Tindak lanjut ke depan dari Desa Digital, menurut Arwani, bukan hanya memudahkan sistem informasi pelayanan pemerintahan dan melibatkan pastisipasi publik desa untuk mengawasi keuangan desa. ”Yang lebih penting adalah untuk memberi peluang lebih kolaboratif, menggerakkan ekonomi desa untuk berkembang. Bukan hanya gagasan one village one product, tapi dirangsang untuk bisa menciptakan one village multiproduct. Tidak hanya di bidang pertanian, tapi juga ragam kerajinan dan kuliner untuk dipasarkan dengan marketplace, sehingga bisa lebih luas pasarnya,” ungkap Arwani, antusias.
Selain Arwani dan Sisca, tampil juga sebagai narasumber webinar yang mengusung tema ”Pelayanan Masyarakat yang Prima Melalui Perangkat Digital”: Bondan Wicaksono (akademisi dan pegiat literasi digital), Agus Supriyo (manager Marketing Bernas Media Jogja), Sopril Amir dari Tempo Institute dan moderator Dwiky Nara.
Dalam kesempatan itu, Bondan Wicaksono antara lain menyampaikan bahwa seriusnya peningkatan akses digital oleh masyarakat Indonesia bukan hanya terjadi di perkotaan. Pemerintah juga tengah mengejar target membangun akses internet di 12.500 titik desa dan kawasan terluar Indonesia. ”Target tersebut akan dicapai secara bertahap dengan memperbaiki Indeks Persepsi Publik pada pelayanan publik oleh pemerintah. Mengutip data, selama kurun 2017 s.d. 2019 terjadi kenaikan indeks dari 3,28 menjadi 3,63. Cukup signifikan,” kata Bondan.

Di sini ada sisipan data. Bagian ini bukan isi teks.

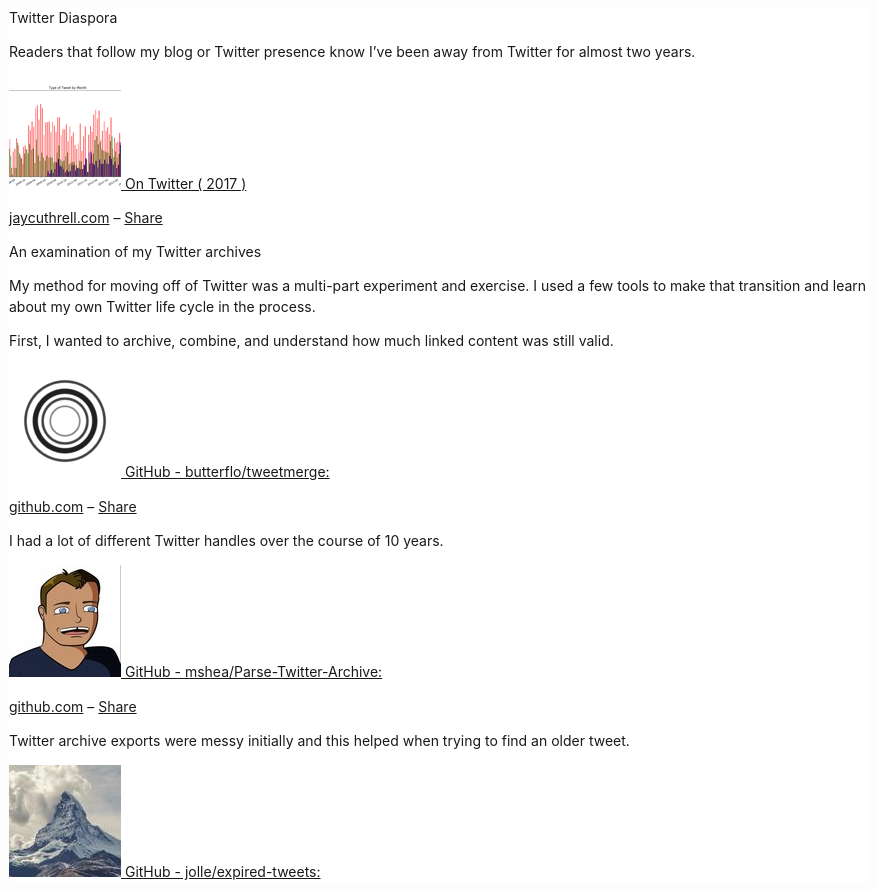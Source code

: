 Twitter Diaspora  
  
Readers that follow my blog or Twitter presence know I’ve been away from
Twitter for almost two years.  
  
[![](./index_files/qthrul-by-month-type.png) ](https://jaycuthrell.com/on-twitter/?utm_campaign=Fudge%20Sunday&utm_medium=email&utm_source=Revue%20newsletter)[On Twitter ( 2017 )](https://jaycuthrell.com/on-twitter/?utm_campaign=Fudge%20Sunday&utm_medium=email&utm_source=Revue%20newsletter)

[jaycuthrell.com](https://jaycuthrell.com/on-twitter/?utm_campaign=Fudge%20Sunday&utm_medium=email&utm_source=Revue%20newsletter) – [Share](http://rev.vu/vQbMDP?utm_campaign=Issue&utm_content=share&utm_medium=email&utm_source=Fudge+Sunday)

An examination of my Twitter archives  
  
My method for moving off of Twitter was a multi-part experiment and exercise.
I used a few tools to make that transition and learn about my own Twitter life
cycle in the process.  
  
First, I wanted to archive, combine, and understand how much linked content
was still valid.  
  
[![](./index_files/10364946.jpg) ](https://github.com/butterflo/tweetmerge?utm_campaign=Fudge%20Sunday&utm_medium=email&utm_source=Revue%20newsletter)[GitHub - butterflo/tweetmerge:](https://github.com/butterflo/tweetmerge?utm_campaign=Fudge%20Sunday&utm_medium=email&utm_source=Revue%20newsletter)

[github.com](https://github.com/butterflo/tweetmerge?utm_campaign=Fudge%20Sunday&utm_medium=email&utm_source=Revue%20newsletter) – [Share](http://rev.vu/BomP32?utm_campaign=Issue&utm_content=share&utm_medium=email&utm_source=Fudge+Sunday)

I had a lot of different Twitter handles over the course of 10 years.  
  
[![](./index_files/736906.jpg) ](https://github.com/mshea/Parse-Twitter-Archive?utm_campaign=Fudge%20Sunday&utm_medium=email&utm_source=Revue%20newsletter)[GitHub - mshea/Parse-Twitter-Archive:](https://github.com/mshea/Parse-Twitter-Archive?utm_campaign=Fudge%20Sunday&utm_medium=email&utm_source=Revue%20newsletter)

[github.com](https://github.com/mshea/Parse-Twitter-Archive?utm_campaign=Fudge%20Sunday&utm_medium=email&utm_source=Revue%20newsletter) – [Share](http://rev.vu/edrKre?utm_campaign=Issue&utm_content=share&utm_medium=email&utm_source=Fudge+Sunday)

Twitter archive exports were messy initially and this helped when trying to
find an older tweet.  
  
[![](./index_files/5909886.jpg) ](https://github.com/jolle/expired-tweets?utm_campaign=Fudge%20Sunday&utm_medium=email&utm_source=Revue%20newsletter)[GitHub - jolle/expired-tweets:](https://github.com/jolle/expired-tweets?utm_campaign=Fudge%20Sunday&utm_medium=email&utm_source=Revue%20newsletter)
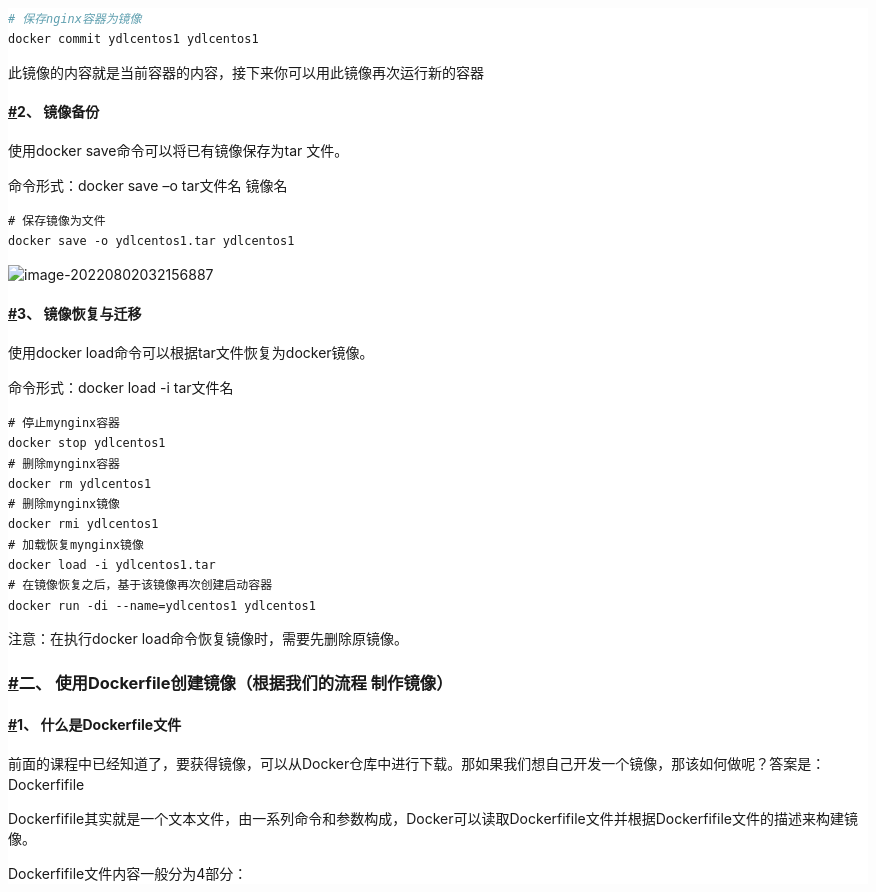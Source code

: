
 ```bash
# 保存nginx容器为镜像 
docker commit ydlcentos1 ydlcentos1
```



此镜像的内容就是当前容器的内容，接下来你可以用此镜像再次运行新的容器

#### [#](https://www.ydlclass.com/doc21xnv/docker/#_2、-镜像备份)**2、** **镜像备份**

使用docker save命令可以将已有镜像保存为tar 文件。

命令形式：docker save –o tar文件名 镜像名

```text
# 保存镜像为文件 
docker save -o ydlcentos1.tar ydlcentos1
```



![image-20220802032156887](Docker.assets/image-20220802032156887.a2e3f565.png)

#### [#](https://www.ydlclass.com/doc21xnv/docker/#_3、-镜像恢复与迁移)**3、** **镜像恢复与迁移**

使用docker load命令可以根据tar文件恢复为docker镜像。

命令形式：docker load -i tar文件名

```text
# 停止mynginx容器 
docker stop ydlcentos1 
# 删除mynginx容器 
docker rm ydlcentos1 
# 删除mynginx镜像 
docker rmi ydlcentos1 
# 加载恢复mynginx镜像 
docker load -i ydlcentos1.tar 
# 在镜像恢复之后，基于该镜像再次创建启动容器 
docker run -di --name=ydlcentos1 ydlcentos1
```



注意：在执行docker load命令恢复镜像时，需要先删除原镜像。

### [#](https://www.ydlclass.com/doc21xnv/docker/#二、-使用dockerfile创建镜像)二、 使用Dockerfile创建镜像（根据我们的流程 制作镜像）

#### [#](https://www.ydlclass.com/doc21xnv/docker/#_1、-什么是dockerfile文件)**1、** **什么是**Dockerfile文件

前面的课程中已经知道了，要获得镜像，可以从Docker仓库中进行下载。那如果我们想自己开发一个镜像，那该如何做呢？答案是：Dockerfifile

Dockerfifile其实就是一个文本文件，由一系列命令和参数构成，Docker可以读取Dockerfifile文件并根据Dockerfifile文件的描述来构建镜像。

Dockerfifile文件内容一般分为4部分：
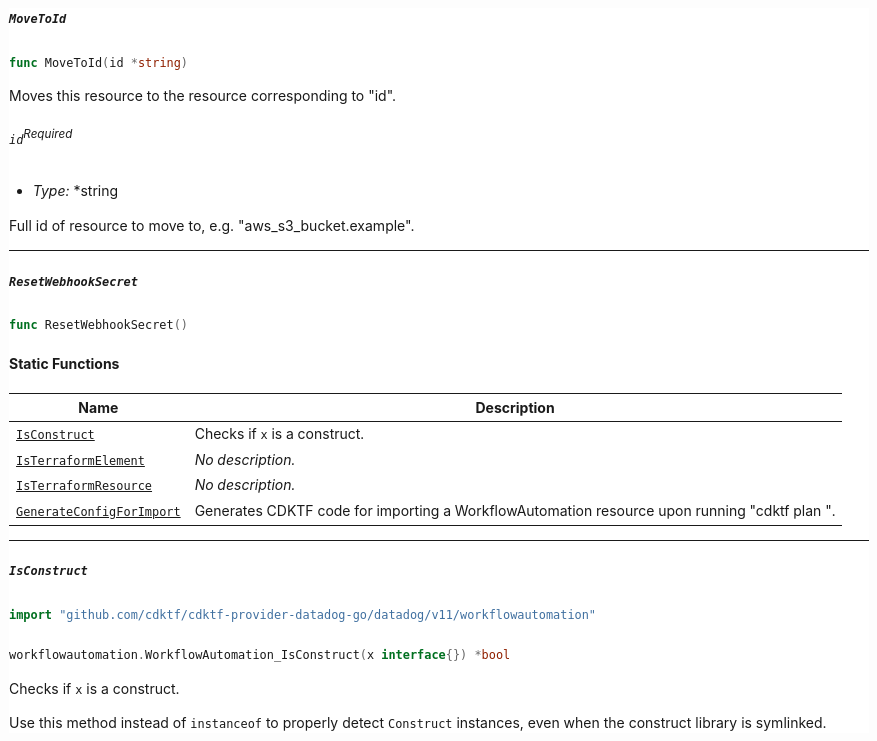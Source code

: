 
##### `MoveToId` <a name="MoveToId" id="@cdktf/provider-datadog.workflowAutomation.WorkflowAutomation.moveToId"></a>

```go
func MoveToId(id *string)
```

Moves this resource to the resource corresponding to "id".

###### `id`<sup>Required</sup> <a name="id" id="@cdktf/provider-datadog.workflowAutomation.WorkflowAutomation.moveToId.parameter.id"></a>

- *Type:* *string

Full id of resource to move to, e.g. "aws_s3_bucket.example".

---

##### `ResetWebhookSecret` <a name="ResetWebhookSecret" id="@cdktf/provider-datadog.workflowAutomation.WorkflowAutomation.resetWebhookSecret"></a>

```go
func ResetWebhookSecret()
```

#### Static Functions <a name="Static Functions" id="Static Functions"></a>

| **Name** | **Description** |
| --- | --- |
| <code><a href="#@cdktf/provider-datadog.workflowAutomation.WorkflowAutomation.isConstruct">IsConstruct</a></code> | Checks if `x` is a construct. |
| <code><a href="#@cdktf/provider-datadog.workflowAutomation.WorkflowAutomation.isTerraformElement">IsTerraformElement</a></code> | *No description.* |
| <code><a href="#@cdktf/provider-datadog.workflowAutomation.WorkflowAutomation.isTerraformResource">IsTerraformResource</a></code> | *No description.* |
| <code><a href="#@cdktf/provider-datadog.workflowAutomation.WorkflowAutomation.generateConfigForImport">GenerateConfigForImport</a></code> | Generates CDKTF code for importing a WorkflowAutomation resource upon running "cdktf plan <stack-name>". |

---

##### `IsConstruct` <a name="IsConstruct" id="@cdktf/provider-datadog.workflowAutomation.WorkflowAutomation.isConstruct"></a>

```go
import "github.com/cdktf/cdktf-provider-datadog-go/datadog/v11/workflowautomation"

workflowautomation.WorkflowAutomation_IsConstruct(x interface{}) *bool
```

Checks if `x` is a construct.

Use this method instead of `instanceof` to properly detect `Construct`
instances, even when the construct library is symlinked.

Tantangan ke depan adalah perlunya pendampingan kelompok terdidik pada masyarakat di pedesaan agar bisa melihat dan meraih peluang baru untuk membuat kehidupan perekonomian desa terdongkrak dengan akses digital. ”Seperti kata Bapak Presiden, ini kerja merupakan bersama. Kerja besar, kolaboratif lintas lembaga dan masyarakat,” ujar Bondan.